Don't Be Fooled by Data Tricks: The Case of the Dueling Korea FTA Press Releases
March 18, 2013
On Friday we sent out a press release exposing the export-chilling, deficit-expanding, job-eroding track record of the Korea Free Trade Agreement (FTA) on the first anniversary of its implementation. That same day, the U.S. Trade Representative (USTR) sent out a press release singing the export-boosting praises of the Korea FTA. What could explain this riddle of dueling press releases?
Some basic data tricks. USTR’s press release relied on five sleights of hand to gussy up the unsightly Korea FTA data and generate some misleading, albeit rose-colored, conclusions:
- Cherry-picking. Overall U.S. exports to Korea have fallen 9 percent under the FTA. USTR first tries to get around this inconvenient fact by simply “disregarding” particularly large exports that declined (e.g. corn) so as to produce a sanitized illusion of an increase in “total U.S. exports.” (By “total U.S. exports” they mean “some U.S. exports, excluding particularly important export sectors that would contradict our argument of a total export increase.”) USTR saves most of its FTA-touting words for some narrow sectors that were export-increasing exceptions to the export-falling rule of the Korea FTA. For example, while total U.S. agricultural exports to Korea have plunged 29% under the FTA, USTR spotlighted export rises in specific agricultural products like soybeans and grape juice. Such “soybean-picking” avoids the essential question: what has been the total effect of the Korea FTA on U.S. exports and jobs? The inconvenient answer: a loss.
- Using the wrong timeframe. The USTR press release acted as if the Korea FTA was in effect for the full 2012 calendar year, though it only took effect on March 15, 2012 (hence the timing of the press release). The agency errantly compared the full year of data for 2011 with the full year from 2012, claiming the results to be due to the Korea FTA. This timeframe starts and ends too soon. An accurate assessment of the Korea FTA’s legacy would begin the data comparison with the first full month in which the FTA was actually in effect: April 2012 (vs. April 2011). Also, the timeframe would not stop with the end of 2012, but with the most recent month for which we have data: January 2013. Perhaps USTR decided to omit January because it marked the highest monthly U.S.-Korea trade deficit on record. Whatever their reasons, the timeframe mistake skews each starry-eyed data point that USTR presents in its release.

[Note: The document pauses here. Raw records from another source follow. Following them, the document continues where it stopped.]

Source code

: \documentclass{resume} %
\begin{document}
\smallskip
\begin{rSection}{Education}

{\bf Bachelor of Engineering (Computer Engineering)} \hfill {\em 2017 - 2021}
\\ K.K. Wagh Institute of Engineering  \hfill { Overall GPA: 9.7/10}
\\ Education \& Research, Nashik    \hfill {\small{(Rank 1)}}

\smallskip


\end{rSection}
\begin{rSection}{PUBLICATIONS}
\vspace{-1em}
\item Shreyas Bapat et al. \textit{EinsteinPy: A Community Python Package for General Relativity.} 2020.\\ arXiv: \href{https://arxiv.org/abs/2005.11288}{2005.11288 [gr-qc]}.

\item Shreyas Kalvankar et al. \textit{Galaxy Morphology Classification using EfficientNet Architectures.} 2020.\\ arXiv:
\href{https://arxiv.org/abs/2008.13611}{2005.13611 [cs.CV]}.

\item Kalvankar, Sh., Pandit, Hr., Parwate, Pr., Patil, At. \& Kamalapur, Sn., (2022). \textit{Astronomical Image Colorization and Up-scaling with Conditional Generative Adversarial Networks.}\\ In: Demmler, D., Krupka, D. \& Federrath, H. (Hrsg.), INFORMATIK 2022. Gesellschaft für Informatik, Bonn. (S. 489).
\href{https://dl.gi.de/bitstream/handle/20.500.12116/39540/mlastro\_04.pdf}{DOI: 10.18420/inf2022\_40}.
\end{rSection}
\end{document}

- Ignoring imports. As per usual, USTR has examined only one side of the trade equation. The word “imports” doesn’t appear once in their press release. But in the same way that exports are associated with job opportunities, imports are associated with lost job opportunities when they outstrip exports, as dramatically seen under the Korea FTA. Under the deal, the U.S. trade deficit with Korea has swelled 30 percent, costing tens of thousands of U.S. jobs. By ignoring rising imports, USTR claims a gain for auto manufacturers under the FTA. But while U.S. auto exports to Korea have increased by $65 million under the deal, U.S. auto imports from Korea have ballooned by $2.3 billion. The resulting 18 percent increase in the U.S. auto trade deficit with Korea is a net loss for U.S. automakers, not a net gain.
- Counting foreign-made “exports.” USTR once again inflates the value of U.S. exports by counting goods that actually are made overseas – not by U.S. workers. These “re-exports” are goods made elsewhere that are shipped through the United States en route to a final destination. To assess what the Korea FTA has actually meant for U.S. jobs, our release eliminated re-exports in calculating the 9 percent drop in U.S.-made exports to Korea under the deal.
- Forgetting about inflation. It appears that USTR forgot to adjust its numbers for inflation, an omission that artificially magnifies the value of U.S. exports in 2012 relative to 2011. All of the data contained in our press release is properly inflation-adjusted to show a truer picture of U.S. exports under the Korea FTA – a picture that unfortunately does not look too pretty without all of USTR’s cropping and airbrushing.
If we want trade policy that behooves the majority, rather than an expansion of the damaging Korea FTA model, then we have to look honestly at the Korea FTA track record. If instead we twist the data to make mistakes look like successes, we are binding ourselves to the replication of failure.
Thank you for your excellent analysis, and for exposing the data shenanigans being played by FTA proponents.